A Red Hat training course is available for OpenShift Container Platform

Chapter 19. Using Device Plug-ins

19.1. What Device Plug-ins Do

Device plug-ins allow you to use a particular device type (GPU, InfiniBand, or other similar computing resources that require vendor-specific initialization and setup) in your OpenShift Container Platform pod without needing to write custom code. The device plug-in provides a consistent and portable solution to consume hardware devices across clusters. The device plug-in provides support for these devices through an extension mechanism, which makes these devices available to containers, provides health checks of these devices, and securely shares them.

Important

OpenShift Container Platform supports the device plug-in API, but the device plug-in containers are supported by individual vendors.

A device plug-in is a gRPC service running on the nodes (external to atomic-openshift-node.service) that is responsible for managing specific hardware resources. Any device plug-in must support following remote procedure calls (RPCs):

service DevicePlugin {
      // GetDevicePluginOptions returns options to be communicated with Device
      // Manager
      rpc GetDevicePluginOptions(Empty) returns (DevicePluginOptions) {}

      // ListAndWatch returns a stream of List of Devices
      // Whenever a Device state change or a Device disappears, ListAndWatch
      // returns the new list
      rpc ListAndWatch(Empty) returns (stream ListAndWatchResponse) {}

      // Allocate is called during container creation so that the Device
      // Plug-in can run device specific operations and instruct Kubelet
      // of the steps to make the Device available in the container
      rpc Allocate(AllocateRequest) returns (AllocateResponse) {}

      // PreStartContainer is called, if indicated by Device Plug-in during
      // registration phase, before each container start. Device plug-in
      // can run device specific operations such as reseting the device
      // before making devices available to the container
      rpc PreStartContainer(PreStartContainerRequest) returns (PreStartContainerResponse) {}
}

19.1.1. Example Device Plug-ins

Note

For easy device plug-in reference implementation, there is a stub device plug-in in the Device Manager code: vendor/k8s.io/kubernetes/pkg/kubelet/cm/deviceplugin/device_plugin_stub.go.

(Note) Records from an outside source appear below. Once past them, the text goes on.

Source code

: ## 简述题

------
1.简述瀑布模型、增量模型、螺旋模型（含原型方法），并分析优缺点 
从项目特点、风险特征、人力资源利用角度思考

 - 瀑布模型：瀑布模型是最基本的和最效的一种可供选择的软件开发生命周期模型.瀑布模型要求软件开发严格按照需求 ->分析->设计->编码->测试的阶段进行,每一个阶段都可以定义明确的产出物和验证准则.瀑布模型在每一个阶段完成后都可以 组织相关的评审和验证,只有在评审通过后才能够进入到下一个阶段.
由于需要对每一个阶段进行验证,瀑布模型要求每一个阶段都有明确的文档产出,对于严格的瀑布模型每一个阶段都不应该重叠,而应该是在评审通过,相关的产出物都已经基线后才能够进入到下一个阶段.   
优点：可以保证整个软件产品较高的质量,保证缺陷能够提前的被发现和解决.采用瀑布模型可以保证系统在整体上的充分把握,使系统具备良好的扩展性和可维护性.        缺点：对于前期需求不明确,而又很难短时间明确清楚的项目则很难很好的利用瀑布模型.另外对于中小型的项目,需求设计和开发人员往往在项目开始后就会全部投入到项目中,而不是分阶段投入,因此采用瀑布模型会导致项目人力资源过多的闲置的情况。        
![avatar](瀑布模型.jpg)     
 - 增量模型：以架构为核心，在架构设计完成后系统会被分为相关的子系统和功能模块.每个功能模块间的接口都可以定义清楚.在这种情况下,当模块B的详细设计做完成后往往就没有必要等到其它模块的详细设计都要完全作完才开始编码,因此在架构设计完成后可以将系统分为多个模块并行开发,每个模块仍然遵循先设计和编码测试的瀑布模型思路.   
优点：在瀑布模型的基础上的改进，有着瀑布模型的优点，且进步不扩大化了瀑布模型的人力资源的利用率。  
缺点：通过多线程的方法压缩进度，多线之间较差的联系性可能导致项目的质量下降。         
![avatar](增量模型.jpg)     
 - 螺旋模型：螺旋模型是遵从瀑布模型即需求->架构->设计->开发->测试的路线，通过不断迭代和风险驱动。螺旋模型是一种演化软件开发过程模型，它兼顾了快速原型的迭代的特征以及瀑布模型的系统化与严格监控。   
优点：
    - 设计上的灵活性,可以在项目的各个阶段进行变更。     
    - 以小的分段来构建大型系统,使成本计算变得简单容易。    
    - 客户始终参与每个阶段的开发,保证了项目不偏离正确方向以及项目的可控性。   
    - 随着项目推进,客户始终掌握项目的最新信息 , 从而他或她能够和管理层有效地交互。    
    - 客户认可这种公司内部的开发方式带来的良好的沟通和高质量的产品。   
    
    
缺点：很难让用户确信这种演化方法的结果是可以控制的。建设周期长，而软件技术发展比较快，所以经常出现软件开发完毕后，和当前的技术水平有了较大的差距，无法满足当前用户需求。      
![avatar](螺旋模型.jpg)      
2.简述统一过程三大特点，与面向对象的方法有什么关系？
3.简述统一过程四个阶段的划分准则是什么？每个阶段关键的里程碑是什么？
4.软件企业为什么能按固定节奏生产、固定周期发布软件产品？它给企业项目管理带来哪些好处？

19.2. Methods for Deploying a Device Plug-in

  • Daemonsets are the recommended approach for device plug-in deployments.
  • Upon start, the device plug-in will try to create a UNIX domain socket at /var/lib/kubelet/device-plugin/ on the node to serve RPCs from Device Manager.
  • Since device plug-ins need to manage hardware resources, access to the host file system, as well as socket creation, they must be run in a privileged security context.
  • More specific details regarding deployment steps can be found with each device plug-in implementation.